Saved data entries:
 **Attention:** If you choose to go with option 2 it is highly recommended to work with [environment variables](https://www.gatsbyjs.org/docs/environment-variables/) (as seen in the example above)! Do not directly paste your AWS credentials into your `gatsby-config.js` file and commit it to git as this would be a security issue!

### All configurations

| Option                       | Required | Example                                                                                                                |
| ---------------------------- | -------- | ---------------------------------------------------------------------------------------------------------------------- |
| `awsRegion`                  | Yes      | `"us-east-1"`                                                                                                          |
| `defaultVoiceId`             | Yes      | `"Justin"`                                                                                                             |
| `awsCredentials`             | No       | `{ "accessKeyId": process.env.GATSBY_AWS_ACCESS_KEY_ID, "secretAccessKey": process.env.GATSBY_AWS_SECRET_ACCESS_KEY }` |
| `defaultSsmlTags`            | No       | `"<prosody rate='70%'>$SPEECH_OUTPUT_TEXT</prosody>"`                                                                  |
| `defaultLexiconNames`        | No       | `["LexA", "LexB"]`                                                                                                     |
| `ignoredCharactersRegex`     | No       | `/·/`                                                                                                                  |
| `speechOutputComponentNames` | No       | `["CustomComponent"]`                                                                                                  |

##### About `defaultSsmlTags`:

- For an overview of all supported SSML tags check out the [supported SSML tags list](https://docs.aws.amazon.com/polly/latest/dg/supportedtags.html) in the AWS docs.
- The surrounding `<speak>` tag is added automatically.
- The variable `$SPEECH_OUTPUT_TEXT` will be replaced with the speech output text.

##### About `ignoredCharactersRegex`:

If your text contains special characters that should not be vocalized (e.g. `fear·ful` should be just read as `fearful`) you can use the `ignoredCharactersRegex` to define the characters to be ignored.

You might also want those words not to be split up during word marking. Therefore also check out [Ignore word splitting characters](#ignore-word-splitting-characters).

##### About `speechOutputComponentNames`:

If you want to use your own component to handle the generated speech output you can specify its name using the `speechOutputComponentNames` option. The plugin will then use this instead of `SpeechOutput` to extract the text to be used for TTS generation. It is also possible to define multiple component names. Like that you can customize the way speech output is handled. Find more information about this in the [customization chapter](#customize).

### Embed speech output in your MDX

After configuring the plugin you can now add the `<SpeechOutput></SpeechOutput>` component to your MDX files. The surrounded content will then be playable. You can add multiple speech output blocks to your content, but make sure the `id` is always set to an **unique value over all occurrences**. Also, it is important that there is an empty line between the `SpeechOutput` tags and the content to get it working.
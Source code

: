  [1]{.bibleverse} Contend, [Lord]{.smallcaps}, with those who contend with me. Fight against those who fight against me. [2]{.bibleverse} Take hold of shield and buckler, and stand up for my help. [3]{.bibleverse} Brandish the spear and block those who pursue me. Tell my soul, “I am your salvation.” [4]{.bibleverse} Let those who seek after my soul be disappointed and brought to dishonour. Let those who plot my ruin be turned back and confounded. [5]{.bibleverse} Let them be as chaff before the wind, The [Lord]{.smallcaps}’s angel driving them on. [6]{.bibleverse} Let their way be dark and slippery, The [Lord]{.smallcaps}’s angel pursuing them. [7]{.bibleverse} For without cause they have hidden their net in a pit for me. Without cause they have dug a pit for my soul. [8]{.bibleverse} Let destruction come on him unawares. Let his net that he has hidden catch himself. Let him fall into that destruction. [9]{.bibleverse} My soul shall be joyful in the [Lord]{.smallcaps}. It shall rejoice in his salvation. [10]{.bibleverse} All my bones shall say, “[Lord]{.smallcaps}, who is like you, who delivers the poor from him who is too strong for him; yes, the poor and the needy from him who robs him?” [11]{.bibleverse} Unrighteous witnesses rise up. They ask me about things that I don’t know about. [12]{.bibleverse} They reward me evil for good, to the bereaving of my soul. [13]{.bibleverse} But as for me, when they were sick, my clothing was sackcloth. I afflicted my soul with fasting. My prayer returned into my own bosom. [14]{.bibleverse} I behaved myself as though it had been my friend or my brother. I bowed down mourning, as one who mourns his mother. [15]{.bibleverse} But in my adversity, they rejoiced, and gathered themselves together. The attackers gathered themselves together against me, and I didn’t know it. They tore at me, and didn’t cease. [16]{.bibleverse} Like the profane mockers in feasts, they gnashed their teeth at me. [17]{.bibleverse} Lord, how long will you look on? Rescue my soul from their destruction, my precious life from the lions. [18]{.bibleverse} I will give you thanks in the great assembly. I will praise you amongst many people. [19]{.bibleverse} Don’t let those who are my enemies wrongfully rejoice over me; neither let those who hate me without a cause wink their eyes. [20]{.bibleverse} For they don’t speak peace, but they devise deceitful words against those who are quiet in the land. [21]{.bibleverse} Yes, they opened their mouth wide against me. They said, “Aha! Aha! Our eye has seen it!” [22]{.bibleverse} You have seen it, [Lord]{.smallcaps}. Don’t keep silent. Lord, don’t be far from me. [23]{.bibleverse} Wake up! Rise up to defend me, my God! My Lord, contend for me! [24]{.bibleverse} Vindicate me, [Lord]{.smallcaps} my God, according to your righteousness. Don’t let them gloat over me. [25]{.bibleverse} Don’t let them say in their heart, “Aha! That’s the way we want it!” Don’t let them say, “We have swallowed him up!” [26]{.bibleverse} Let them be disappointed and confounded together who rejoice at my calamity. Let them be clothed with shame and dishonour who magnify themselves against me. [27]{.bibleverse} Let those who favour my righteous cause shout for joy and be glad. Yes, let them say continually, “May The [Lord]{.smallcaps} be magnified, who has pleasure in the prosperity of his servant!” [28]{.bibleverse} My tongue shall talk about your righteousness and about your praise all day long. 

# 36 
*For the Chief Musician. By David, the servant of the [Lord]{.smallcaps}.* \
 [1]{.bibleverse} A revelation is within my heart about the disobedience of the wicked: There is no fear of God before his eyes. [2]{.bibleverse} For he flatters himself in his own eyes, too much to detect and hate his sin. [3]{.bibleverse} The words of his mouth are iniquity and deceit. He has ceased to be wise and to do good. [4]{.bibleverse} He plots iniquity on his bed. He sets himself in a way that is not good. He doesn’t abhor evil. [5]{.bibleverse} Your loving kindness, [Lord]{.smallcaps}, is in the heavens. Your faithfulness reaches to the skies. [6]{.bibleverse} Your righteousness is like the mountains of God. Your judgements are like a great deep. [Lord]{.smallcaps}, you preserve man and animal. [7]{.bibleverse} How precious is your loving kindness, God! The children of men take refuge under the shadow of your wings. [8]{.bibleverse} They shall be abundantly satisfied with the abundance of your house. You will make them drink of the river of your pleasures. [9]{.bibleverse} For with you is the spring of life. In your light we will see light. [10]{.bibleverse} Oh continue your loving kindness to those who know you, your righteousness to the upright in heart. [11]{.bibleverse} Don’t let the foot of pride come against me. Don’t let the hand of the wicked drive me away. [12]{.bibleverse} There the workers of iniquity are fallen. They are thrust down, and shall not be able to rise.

§ WORK INSTRUCTIONS:
Among the entries above, count the lines that contain the word "check" and give the number by itself.

§ EXPECTED OUTPUT:
2